> **PROBLEM DESCRIPTION**: All of the records need to be retyped exactly, with no line dropped.

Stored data
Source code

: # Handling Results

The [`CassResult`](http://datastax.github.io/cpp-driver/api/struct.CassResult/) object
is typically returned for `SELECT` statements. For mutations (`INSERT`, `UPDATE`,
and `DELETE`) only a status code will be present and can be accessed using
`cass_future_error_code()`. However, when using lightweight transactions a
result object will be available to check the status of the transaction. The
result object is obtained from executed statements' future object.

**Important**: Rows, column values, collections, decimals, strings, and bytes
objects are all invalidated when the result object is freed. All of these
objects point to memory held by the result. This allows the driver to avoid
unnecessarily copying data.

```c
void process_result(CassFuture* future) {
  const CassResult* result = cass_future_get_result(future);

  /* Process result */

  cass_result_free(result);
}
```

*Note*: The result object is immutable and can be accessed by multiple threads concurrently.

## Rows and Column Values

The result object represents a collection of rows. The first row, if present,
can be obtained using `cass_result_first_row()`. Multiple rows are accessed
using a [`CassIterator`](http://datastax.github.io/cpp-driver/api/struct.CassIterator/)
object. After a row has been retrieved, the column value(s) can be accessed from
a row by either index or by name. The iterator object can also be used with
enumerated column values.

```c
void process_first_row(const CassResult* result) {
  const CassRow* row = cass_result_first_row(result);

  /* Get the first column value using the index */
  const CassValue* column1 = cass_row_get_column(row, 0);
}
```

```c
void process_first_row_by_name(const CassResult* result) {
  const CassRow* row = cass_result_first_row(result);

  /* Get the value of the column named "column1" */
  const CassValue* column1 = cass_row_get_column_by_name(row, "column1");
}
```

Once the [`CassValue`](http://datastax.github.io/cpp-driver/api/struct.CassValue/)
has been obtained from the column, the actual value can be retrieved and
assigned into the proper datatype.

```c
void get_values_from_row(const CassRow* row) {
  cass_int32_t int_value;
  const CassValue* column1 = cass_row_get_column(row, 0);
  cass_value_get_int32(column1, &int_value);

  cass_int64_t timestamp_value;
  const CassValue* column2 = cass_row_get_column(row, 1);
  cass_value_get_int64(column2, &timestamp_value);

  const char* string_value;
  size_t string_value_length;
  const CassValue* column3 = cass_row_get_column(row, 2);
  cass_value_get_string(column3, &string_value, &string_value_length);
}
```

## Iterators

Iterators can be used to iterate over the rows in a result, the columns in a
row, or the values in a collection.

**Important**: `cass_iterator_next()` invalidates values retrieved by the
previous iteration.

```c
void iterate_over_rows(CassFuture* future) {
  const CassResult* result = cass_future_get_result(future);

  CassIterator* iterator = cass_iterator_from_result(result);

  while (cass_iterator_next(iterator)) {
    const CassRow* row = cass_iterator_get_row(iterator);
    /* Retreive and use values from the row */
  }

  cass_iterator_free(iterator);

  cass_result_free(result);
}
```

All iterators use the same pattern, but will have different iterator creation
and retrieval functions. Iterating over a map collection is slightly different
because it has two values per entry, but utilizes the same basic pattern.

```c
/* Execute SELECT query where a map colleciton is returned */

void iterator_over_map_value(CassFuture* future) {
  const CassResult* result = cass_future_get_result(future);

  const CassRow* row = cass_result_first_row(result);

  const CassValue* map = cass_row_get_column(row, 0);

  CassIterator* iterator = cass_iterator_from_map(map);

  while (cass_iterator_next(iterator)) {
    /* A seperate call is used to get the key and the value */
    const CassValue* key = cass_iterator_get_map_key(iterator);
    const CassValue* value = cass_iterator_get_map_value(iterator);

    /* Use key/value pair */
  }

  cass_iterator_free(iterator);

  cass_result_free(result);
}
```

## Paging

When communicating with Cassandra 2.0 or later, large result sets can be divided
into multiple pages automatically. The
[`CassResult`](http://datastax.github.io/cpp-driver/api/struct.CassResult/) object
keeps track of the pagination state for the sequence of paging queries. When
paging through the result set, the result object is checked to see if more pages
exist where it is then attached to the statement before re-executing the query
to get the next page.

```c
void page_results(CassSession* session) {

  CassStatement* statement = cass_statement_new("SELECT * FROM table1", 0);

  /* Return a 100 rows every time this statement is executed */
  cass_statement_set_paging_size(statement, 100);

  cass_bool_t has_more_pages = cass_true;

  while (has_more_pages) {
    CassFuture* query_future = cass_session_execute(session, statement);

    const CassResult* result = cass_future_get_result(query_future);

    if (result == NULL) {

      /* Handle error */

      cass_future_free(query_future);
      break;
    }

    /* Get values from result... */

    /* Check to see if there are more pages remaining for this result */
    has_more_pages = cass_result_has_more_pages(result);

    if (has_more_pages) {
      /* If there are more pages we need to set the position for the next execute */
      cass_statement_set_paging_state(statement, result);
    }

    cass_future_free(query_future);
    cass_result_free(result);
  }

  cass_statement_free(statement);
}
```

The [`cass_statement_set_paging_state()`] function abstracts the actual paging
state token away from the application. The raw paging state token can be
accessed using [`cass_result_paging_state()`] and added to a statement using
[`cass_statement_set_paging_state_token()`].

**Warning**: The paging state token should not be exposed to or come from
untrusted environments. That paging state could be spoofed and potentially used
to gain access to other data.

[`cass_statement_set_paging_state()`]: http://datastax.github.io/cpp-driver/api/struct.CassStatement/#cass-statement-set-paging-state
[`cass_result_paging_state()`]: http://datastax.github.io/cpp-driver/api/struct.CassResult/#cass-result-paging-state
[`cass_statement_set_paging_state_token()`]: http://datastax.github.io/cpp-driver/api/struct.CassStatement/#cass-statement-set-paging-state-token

> **SOLVED EXERCISE**:
Source code

: # Handling Results

The [`CassResult`](http://datastax.github.io/cpp-driver/api/struct.CassResult/) object
is typically returned for `SELECT` statements. For mutations (`INSERT`, `UPDATE`,
and `DELETE`) only a status code will be present and can be accessed using
`cass_future_error_code()`. However, when using lightweight transactions a
result object will be available to check the status of the transaction. The
result object is obtained from executed statements' future object.

**Important**: Rows, column values, collections, decimals, strings, and bytes
objects are all invalidated when the result object is freed. All of these
objects point to memory held by the result. This allows the driver to avoid
unnecessarily copying data.

```c
void process_result(CassFuture* future) {
  const CassResult* result = cass_future_get_result(future);

  /* Process result */

  cass_result_free(result);
}
```

*Note*: The result object is immutable and can be accessed by multiple threads concurrently.

## Rows and Column Values

The result object represents a collection of rows. The first row, if present,
can be obtained using `cass_result_first_row()`. Multiple rows are accessed
using a [`CassIterator`](http://datastax.github.io/cpp-driver/api/struct.CassIterator/)
object. After a row has been retrieved, the column value(s) can be accessed from
a row by either index or by name. The iterator object can also be used with
enumerated column values.

```c
void process_first_row(const CassResult* result) {
  const CassRow* row = cass_result_first_row(result);

  /* Get the first column value using the index */
  const CassValue* column1 = cass_row_get_column(row, 0);
}
```

```c
void process_first_row_by_name(const CassResult* result) {
  const CassRow* row = cass_result_first_row(result);

  /* Get the value of the column named "column1" */
  const CassValue* column1 = cass_row_get_column_by_name(row, "column1");
}
```

Once the [`CassValue`](http://datastax.github.io/cpp-driver/api/struct.CassValue/)
has been obtained from the column, the actual value can be retrieved and
assigned into the proper datatype.

```c
void get_values_from_row(const CassRow* row) {
  cass_int32_t int_value;
  const CassValue* column1 = cass_row_get_column(row, 0);
  cass_value_get_int32(column1, &int_value);

  cass_int64_t timestamp_value;
  const CassValue* column2 = cass_row_get_column(row, 1);
  cass_value_get_int64(column2, &timestamp_value);

  const char* string_value;
  size_t string_value_length;
  const CassValue* column3 = cass_row_get_column(row, 2);
  cass_value_get_string(column3, &string_value, &string_value_length);
}
```

## Iterators

Iterators can be used to iterate over the rows in a result, the columns in a
row, or the values in a collection.

**Important**: `cass_iterator_next()` invalidates values retrieved by the
previous iteration.

```c
void iterate_over_rows(CassFuture* future) {
  const CassResult* result = cass_future_get_result(future);

  CassIterator* iterator = cass_iterator_from_result(result);

  while (cass_iterator_next(iterator)) {
    const CassRow* row = cass_iterator_get_row(iterator);
    /* Retreive and use values from the row */
  }

  cass_iterator_free(iterator);

  cass_result_free(result);
}
```

All iterators use the same pattern, but will have different iterator creation
and retrieval functions. Iterating over a map collection is slightly different
because it has two values per entry, but utilizes the same basic pattern.

```c
/* Execute SELECT query where a map colleciton is returned */

void iterator_over_map_value(CassFuture* future) {
  const CassResult* result = cass_future_get_result(future);

  const CassRow* row = cass_result_first_row(result);

  const CassValue* map = cass_row_get_column(row, 0);

  CassIterator* iterator = cass_iterator_from_map(map);

  while (cass_iterator_next(iterator)) {
    /* A seperate call is used to get the key and the value */
    const CassValue* key = cass_iterator_get_map_key(iterator);
    const CassValue* value = cass_iterator_get_map_value(iterator);

    /* Use key/value pair */
  }

  cass_iterator_free(iterator);

  cass_result_free(result);
}
```

## Paging

When communicating with Cassandra 2.0 or later, large result sets can be divided
into multiple pages automatically. The
[`CassResult`](http://datastax.github.io/cpp-driver/api/struct.CassResult/) object
keeps track of the pagination state for the sequence of paging queries. When
paging through the result set, the result object is checked to see if more pages
exist where it is then attached to the statement before re-executing the query
to get the next page.

```c
void page_results(CassSession* session) {

  CassStatement* statement = cass_statement_new("SELECT * FROM table1", 0);

  /* Return a 100 rows every time this statement is executed */
  cass_statement_set_paging_size(statement, 100);

  cass_bool_t has_more_pages = cass_true;

  while (has_more_pages) {
    CassFuture* query_future = cass_session_execute(session, statement);

    const CassResult* result = cass_future_get_result(query_future);

    if (result == NULL) {

      /* Handle error */

      cass_future_free(query_future);
      break;
    }

    /* Get values from result... */

    /* Check to see if there are more pages remaining for this result */
    has_more_pages = cass_result_has_more_pages(result);

    if (has_more_pages) {
      /* If there are more pages we need to set the position for the next execute */
      cass_statement_set_paging_state(statement, result);
    }

    cass_future_free(query_future);
    cass_result_free(result);
  }

  cass_statement_free(statement);
}
```

The [`cass_statement_set_paging_state()`] function abstracts the actual paging
state token away from the application. The raw paging state token can be
accessed using [`cass_result_paging_state()`] and added to a statement using
[`cass_statement_set_paging_state_token()`].

**Warning**: The paging state token should not be exposed to or come from
untrusted environments. That paging state could be spoofed and potentially used
to gain access to other data.

[`cass_statement_set_paging_state()`]: http://datastax.github.io/cpp-driver/api/struct.CassStatement/#cass-statement-set-paging-state
[`cass_result_paging_state()`]: http://datastax.github.io/cpp-driver/api/struct.CassResult/#cass-result-paging-state
[`cass_statement_set_paging_state_token()`]: http://datastax.github.io/cpp-driver/api/struct.CassStatement/#cass-statement-set-paging-state-token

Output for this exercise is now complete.